Data extracted from a collection
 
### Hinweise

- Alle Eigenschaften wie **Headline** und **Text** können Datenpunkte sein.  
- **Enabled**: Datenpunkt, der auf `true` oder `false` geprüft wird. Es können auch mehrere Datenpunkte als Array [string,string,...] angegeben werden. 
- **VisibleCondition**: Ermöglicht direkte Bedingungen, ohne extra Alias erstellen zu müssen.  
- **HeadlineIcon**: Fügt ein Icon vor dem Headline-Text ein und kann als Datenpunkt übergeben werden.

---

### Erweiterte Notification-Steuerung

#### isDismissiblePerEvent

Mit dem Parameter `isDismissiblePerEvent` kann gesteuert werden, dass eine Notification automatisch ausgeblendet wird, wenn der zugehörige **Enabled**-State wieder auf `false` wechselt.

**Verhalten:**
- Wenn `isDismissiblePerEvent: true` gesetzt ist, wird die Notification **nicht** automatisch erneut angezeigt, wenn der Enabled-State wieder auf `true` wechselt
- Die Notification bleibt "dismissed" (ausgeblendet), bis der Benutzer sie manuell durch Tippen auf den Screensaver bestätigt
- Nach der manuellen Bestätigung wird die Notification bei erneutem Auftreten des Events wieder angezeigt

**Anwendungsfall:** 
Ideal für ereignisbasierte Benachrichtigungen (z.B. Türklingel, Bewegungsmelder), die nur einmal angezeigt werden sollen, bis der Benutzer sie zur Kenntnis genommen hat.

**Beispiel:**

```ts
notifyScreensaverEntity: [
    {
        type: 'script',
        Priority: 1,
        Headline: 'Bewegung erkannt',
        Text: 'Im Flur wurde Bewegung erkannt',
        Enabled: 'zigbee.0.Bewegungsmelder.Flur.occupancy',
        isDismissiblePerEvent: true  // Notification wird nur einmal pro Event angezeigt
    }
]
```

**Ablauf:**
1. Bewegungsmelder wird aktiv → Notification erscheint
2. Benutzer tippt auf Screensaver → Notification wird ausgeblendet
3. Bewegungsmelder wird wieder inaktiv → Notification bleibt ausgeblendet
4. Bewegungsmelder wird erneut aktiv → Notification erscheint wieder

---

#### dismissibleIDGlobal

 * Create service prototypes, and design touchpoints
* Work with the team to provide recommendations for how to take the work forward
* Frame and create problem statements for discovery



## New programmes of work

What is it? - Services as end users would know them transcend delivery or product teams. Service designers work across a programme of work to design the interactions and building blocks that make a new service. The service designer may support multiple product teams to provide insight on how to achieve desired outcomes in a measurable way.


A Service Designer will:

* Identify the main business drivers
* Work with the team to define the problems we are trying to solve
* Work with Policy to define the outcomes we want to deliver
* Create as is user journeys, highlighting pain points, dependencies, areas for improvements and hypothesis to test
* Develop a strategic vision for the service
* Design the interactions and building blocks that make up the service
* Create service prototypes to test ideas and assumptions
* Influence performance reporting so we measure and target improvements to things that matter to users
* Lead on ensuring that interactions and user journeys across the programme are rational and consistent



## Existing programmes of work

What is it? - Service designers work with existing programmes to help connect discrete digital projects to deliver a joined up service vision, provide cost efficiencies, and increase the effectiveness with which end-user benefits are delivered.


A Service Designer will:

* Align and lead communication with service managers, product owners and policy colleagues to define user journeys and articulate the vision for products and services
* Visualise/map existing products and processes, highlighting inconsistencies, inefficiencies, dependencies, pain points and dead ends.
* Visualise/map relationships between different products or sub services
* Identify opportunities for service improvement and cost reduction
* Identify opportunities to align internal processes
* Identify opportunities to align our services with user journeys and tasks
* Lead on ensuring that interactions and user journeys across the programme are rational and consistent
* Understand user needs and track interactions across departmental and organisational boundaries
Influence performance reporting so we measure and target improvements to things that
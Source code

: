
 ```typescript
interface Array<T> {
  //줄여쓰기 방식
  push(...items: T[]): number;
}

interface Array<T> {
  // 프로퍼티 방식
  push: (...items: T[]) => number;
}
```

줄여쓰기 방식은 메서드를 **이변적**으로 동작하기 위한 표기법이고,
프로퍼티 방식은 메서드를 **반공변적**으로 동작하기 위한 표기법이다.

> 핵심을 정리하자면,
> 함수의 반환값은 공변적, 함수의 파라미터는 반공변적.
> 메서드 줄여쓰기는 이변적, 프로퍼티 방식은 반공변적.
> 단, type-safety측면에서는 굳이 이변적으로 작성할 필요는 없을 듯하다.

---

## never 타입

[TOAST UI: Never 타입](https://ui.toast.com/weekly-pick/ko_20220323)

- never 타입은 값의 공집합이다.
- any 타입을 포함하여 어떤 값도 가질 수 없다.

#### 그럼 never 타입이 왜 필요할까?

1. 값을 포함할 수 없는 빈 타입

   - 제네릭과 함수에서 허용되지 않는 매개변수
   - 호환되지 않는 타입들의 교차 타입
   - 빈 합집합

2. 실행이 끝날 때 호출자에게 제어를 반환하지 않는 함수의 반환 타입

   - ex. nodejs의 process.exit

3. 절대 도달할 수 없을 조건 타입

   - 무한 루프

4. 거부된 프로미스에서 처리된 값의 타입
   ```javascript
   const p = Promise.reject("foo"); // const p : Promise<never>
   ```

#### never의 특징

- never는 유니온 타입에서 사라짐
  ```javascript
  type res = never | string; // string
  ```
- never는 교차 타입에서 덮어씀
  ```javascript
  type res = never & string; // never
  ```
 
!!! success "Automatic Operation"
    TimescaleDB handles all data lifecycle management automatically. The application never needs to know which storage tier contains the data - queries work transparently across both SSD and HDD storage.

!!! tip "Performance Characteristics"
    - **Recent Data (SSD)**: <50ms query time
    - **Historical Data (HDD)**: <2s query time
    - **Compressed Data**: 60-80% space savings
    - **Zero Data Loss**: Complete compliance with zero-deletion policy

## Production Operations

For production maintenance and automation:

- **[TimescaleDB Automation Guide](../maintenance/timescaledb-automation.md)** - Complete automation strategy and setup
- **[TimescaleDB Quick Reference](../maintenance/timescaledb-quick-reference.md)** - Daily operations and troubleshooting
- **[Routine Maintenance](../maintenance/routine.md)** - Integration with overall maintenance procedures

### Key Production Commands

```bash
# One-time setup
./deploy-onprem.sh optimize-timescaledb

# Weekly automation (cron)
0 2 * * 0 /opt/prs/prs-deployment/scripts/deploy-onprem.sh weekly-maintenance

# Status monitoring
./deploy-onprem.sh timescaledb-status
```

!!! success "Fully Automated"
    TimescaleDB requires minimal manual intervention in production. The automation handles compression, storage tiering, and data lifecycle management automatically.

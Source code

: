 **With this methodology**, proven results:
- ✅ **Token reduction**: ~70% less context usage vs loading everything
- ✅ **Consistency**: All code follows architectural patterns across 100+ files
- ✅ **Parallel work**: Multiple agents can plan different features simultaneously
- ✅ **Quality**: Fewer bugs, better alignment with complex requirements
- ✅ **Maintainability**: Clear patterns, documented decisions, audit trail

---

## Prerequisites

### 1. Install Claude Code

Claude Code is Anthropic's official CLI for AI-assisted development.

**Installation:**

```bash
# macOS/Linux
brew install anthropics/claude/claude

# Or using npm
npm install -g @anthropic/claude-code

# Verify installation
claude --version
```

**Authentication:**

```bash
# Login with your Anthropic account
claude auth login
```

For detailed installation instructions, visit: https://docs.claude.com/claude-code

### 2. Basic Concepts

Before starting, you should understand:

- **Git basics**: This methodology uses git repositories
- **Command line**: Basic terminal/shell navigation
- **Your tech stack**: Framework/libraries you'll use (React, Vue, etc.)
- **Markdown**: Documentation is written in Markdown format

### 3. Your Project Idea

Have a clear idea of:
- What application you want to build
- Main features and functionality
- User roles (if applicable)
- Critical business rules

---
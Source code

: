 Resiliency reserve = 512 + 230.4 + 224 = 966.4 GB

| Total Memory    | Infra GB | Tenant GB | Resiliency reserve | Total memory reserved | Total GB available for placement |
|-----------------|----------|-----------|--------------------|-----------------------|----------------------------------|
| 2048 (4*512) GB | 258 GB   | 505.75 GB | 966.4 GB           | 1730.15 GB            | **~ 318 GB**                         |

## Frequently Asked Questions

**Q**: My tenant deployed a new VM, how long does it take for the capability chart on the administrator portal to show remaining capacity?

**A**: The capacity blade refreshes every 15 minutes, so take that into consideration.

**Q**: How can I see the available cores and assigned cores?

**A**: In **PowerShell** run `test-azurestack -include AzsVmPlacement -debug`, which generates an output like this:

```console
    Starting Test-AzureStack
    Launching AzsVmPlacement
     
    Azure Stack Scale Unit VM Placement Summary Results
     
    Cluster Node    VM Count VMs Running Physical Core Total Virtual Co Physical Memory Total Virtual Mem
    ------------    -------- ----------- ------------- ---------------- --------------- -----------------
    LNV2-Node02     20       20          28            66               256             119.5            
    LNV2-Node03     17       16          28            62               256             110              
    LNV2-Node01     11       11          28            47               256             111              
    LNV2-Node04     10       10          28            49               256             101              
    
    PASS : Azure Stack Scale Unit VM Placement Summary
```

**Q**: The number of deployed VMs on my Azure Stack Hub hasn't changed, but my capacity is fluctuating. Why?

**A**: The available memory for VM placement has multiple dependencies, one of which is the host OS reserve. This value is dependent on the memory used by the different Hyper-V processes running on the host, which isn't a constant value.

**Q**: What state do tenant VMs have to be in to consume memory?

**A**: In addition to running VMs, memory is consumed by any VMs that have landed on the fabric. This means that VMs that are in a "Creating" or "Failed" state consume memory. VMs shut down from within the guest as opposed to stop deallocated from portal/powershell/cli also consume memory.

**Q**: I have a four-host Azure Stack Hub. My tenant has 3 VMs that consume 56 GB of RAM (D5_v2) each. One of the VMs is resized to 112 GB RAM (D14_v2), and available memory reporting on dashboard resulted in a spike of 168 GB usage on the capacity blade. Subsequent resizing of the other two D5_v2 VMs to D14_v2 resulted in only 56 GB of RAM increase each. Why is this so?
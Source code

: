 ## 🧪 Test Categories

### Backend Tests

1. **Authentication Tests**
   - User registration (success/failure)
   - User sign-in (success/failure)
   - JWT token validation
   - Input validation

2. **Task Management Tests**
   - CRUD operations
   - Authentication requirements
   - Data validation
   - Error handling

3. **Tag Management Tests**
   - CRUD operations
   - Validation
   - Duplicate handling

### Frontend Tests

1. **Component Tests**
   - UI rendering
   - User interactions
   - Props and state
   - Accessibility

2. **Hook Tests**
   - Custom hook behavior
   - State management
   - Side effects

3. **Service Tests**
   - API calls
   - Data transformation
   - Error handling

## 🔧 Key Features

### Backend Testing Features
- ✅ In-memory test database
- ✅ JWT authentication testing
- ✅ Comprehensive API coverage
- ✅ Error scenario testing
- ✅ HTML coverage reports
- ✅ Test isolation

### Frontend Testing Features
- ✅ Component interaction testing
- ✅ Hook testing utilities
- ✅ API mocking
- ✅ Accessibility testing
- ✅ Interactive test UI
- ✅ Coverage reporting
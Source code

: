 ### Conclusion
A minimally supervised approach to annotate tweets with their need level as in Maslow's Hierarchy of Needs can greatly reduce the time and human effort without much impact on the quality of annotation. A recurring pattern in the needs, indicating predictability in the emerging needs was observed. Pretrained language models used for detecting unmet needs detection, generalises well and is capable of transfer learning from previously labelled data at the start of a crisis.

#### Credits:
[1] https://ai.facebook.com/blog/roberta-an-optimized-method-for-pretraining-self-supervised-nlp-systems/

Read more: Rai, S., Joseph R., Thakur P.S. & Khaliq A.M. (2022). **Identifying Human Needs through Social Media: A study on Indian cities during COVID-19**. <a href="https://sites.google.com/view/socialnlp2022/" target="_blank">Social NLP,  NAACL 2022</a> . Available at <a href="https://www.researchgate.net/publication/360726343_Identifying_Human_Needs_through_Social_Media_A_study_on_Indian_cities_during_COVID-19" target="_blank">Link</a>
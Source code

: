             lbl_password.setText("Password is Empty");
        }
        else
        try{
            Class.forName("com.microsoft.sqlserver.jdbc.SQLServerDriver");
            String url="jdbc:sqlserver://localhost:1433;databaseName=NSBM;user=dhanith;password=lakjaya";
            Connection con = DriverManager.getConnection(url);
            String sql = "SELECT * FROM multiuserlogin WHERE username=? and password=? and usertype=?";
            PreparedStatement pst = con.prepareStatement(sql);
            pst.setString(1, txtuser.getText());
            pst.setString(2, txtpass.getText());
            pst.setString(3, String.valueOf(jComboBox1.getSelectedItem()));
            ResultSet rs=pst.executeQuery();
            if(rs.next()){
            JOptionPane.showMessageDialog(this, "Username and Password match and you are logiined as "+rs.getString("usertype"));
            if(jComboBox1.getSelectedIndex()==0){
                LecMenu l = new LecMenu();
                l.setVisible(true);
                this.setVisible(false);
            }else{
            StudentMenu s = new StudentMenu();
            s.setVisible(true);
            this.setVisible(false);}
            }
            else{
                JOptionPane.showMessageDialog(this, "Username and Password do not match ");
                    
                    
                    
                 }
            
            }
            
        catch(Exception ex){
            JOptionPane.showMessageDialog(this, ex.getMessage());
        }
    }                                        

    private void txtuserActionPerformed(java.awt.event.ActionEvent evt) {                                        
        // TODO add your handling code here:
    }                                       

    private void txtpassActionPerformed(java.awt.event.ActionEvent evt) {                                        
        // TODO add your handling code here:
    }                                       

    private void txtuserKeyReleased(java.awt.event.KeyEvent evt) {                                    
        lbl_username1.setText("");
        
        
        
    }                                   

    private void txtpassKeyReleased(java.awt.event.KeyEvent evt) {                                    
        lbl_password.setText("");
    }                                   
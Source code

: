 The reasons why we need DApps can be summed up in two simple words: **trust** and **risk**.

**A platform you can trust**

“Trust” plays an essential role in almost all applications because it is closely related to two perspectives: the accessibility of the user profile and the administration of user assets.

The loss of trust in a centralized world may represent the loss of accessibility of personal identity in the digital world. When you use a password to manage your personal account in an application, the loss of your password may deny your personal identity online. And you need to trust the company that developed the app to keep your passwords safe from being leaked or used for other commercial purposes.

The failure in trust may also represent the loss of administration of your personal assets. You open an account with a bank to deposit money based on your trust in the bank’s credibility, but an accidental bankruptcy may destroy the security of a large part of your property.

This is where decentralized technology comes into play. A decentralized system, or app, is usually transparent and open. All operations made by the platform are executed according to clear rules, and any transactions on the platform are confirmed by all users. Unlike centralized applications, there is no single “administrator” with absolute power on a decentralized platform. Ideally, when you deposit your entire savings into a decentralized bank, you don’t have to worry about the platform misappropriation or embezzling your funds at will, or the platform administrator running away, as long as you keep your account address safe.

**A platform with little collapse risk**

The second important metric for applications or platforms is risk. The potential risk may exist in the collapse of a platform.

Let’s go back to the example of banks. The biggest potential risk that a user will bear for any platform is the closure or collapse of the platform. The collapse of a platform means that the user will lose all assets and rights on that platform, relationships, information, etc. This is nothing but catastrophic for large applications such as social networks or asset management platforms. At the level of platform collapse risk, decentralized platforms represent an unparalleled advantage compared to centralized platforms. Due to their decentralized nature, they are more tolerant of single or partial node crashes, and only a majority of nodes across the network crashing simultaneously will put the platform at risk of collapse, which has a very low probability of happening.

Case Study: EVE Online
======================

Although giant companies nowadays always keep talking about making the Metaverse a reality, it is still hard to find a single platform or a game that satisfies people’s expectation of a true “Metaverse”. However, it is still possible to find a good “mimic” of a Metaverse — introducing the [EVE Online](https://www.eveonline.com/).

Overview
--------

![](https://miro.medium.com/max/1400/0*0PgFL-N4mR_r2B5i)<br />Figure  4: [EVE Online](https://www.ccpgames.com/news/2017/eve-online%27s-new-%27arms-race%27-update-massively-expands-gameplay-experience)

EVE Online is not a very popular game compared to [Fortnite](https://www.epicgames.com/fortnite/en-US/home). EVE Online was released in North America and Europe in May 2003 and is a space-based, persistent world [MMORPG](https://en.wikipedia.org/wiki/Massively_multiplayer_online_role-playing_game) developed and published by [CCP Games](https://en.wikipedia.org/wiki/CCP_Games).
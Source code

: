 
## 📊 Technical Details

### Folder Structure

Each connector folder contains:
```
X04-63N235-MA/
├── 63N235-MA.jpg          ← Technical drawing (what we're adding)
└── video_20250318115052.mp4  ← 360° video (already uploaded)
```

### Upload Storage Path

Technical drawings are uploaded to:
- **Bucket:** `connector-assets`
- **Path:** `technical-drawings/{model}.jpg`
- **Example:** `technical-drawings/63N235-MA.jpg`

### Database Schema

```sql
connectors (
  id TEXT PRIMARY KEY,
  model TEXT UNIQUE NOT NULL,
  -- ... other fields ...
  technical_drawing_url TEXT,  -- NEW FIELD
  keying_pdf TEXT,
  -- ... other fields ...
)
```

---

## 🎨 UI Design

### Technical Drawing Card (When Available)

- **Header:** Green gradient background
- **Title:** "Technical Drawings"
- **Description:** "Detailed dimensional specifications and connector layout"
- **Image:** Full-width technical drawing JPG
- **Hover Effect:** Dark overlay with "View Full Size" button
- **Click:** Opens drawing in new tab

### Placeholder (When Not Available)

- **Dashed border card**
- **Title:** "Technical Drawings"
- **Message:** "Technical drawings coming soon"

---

* Prompt
Transcribe verbatim. Cover the lines from the first line of the entries above to the line containing "#### isDismissiblePerEvent", inclusive.

* Solution for this exercise
### Hinweise

- Alle Eigenschaften wie **Headline** und **Text** können Datenpunkte sein.  
- **Enabled**: Datenpunkt, der auf `true` oder `false` geprüft wird. Es können auch mehrere Datenpunkte als Array [string,string,...] angegeben werden. 
- **VisibleCondition**: Ermöglicht direkte Bedingungen, ohne extra Alias erstellen zu müssen.  
- **HeadlineIcon**: Fügt ein Icon vor dem Headline-Text ein und kann als Datenpunkt übergeben werden.

---

### Erweiterte Notification-Steuerung

#### isDismissiblePerEvent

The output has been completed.